- _Work request_
Print only the lines below, from the very first to the one containing "## Overview", exactly as they stand. Do not print pictures.

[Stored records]
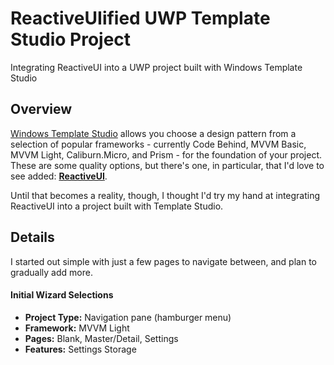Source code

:# ReactiveUIified UWP Template Studio Project

Integrating ReactiveUI into a UWP project built with Windows Template Studio

## Overview

[Windows Template Studio](https://github.com/Microsoft/WindowsTemplateStudio) allows you choose a design pattern from a selection of popular frameworks - currently Code Behind, MVVM Basic, MVVM Light, Caliburn.Micro, and Prism - for the foundation of your project. These are some quality options, but there's one, in particular, that I'd love to see added: [**ReactiveUI**](https://reactiveui.net/).

Until that becomes a reality, though, I thought I'd try my hand at integrating ReactiveUI into a project built with Template Studio.

## Details

I started out simple with just a few pages to navigate between, and plan to gradually add more.

#### Initial Wizard Selections

- **Project Type:** Navigation pane (hamburger menu)
- **Framework:** MVVM Light
- **Pages:** Blank, Master/Detail, Settings
- **Features:** Settings Storage
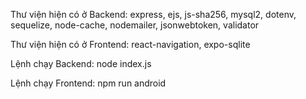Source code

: Thư viện hiện có ở Backend: express, ejs, js-sha256, mysql2, dotenv, sequelize, node-cache, nodemailer, jsonwebtoken, validator

Thư viện hiện có ở Frontend: react-navigation, expo-sqlite

Lệnh chạy Backend: node index.js

Lệnh chạy Frontend: npm run android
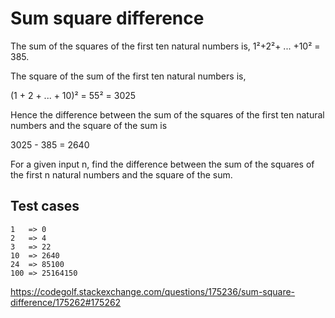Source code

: Sum square difference
=====================

The sum of the squares of the first ten natural numbers is,
1&#xB2;+2&#xB2;+ ... +10&#xB2; = 385.

The square of the sum of the first ten natural numbers is,

(1 + 2 + ... + 10)&#xB2; = 55&#xB2; = 3025

Hence the difference between the sum of the squares of the first
ten natural numbers and the square of the sum is

3025 - 385 = 2640

For a given input n, find the difference between the sum of the
squares of the first n natural numbers and the square of the sum.

Test cases
----------

    1   => 0
    2   => 4
    3   => 22
    10  => 2640
    24  => 85100
    100 => 25164150

https://codegolf.stackexchange.com/questions/175236/sum-square-difference/175262#175262
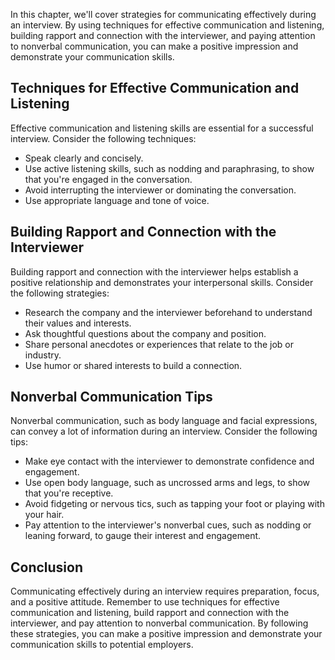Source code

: 
In this chapter, we'll cover strategies for communicating effectively during an interview. By using techniques for effective communication and listening, building rapport and connection with the interviewer, and paying attention to nonverbal communication, you can make a positive impression and demonstrate your communication skills.

Techniques for Effective Communication and Listening
----------------------------------------------------

Effective communication and listening skills are essential for a successful interview. Consider the following techniques:

* Speak clearly and concisely.
* Use active listening skills, such as nodding and paraphrasing, to show that you're engaged in the conversation.
* Avoid interrupting the interviewer or dominating the conversation.
* Use appropriate language and tone of voice.

Building Rapport and Connection with the Interviewer
----------------------------------------------------

Building rapport and connection with the interviewer helps establish a positive relationship and demonstrates your interpersonal skills. Consider the following strategies:

* Research the company and the interviewer beforehand to understand their values and interests.
* Ask thoughtful questions about the company and position.
* Share personal anecdotes or experiences that relate to the job or industry.
* Use humor or shared interests to build a connection.

Nonverbal Communication Tips
----------------------------

Nonverbal communication, such as body language and facial expressions, can convey a lot of information during an interview. Consider the following tips:

* Make eye contact with the interviewer to demonstrate confidence and engagement.
* Use open body language, such as uncrossed arms and legs, to show that you're receptive.
* Avoid fidgeting or nervous tics, such as tapping your foot or playing with your hair.
* Pay attention to the interviewer's nonverbal cues, such as nodding or leaning forward, to gauge their interest and engagement.

Conclusion
----------

Communicating effectively during an interview requires preparation, focus, and a positive attitude. Remember to use techniques for effective communication and listening, build rapport and connection with the interviewer, and pay attention to nonverbal communication. By following these strategies, you can make a positive impression and demonstrate your communication skills to potential employers.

- _Task response_
Source code

:# ReactiveUIified UWP Template Studio Project

Integrating ReactiveUI into a UWP project built with Windows Template Studio

## Overview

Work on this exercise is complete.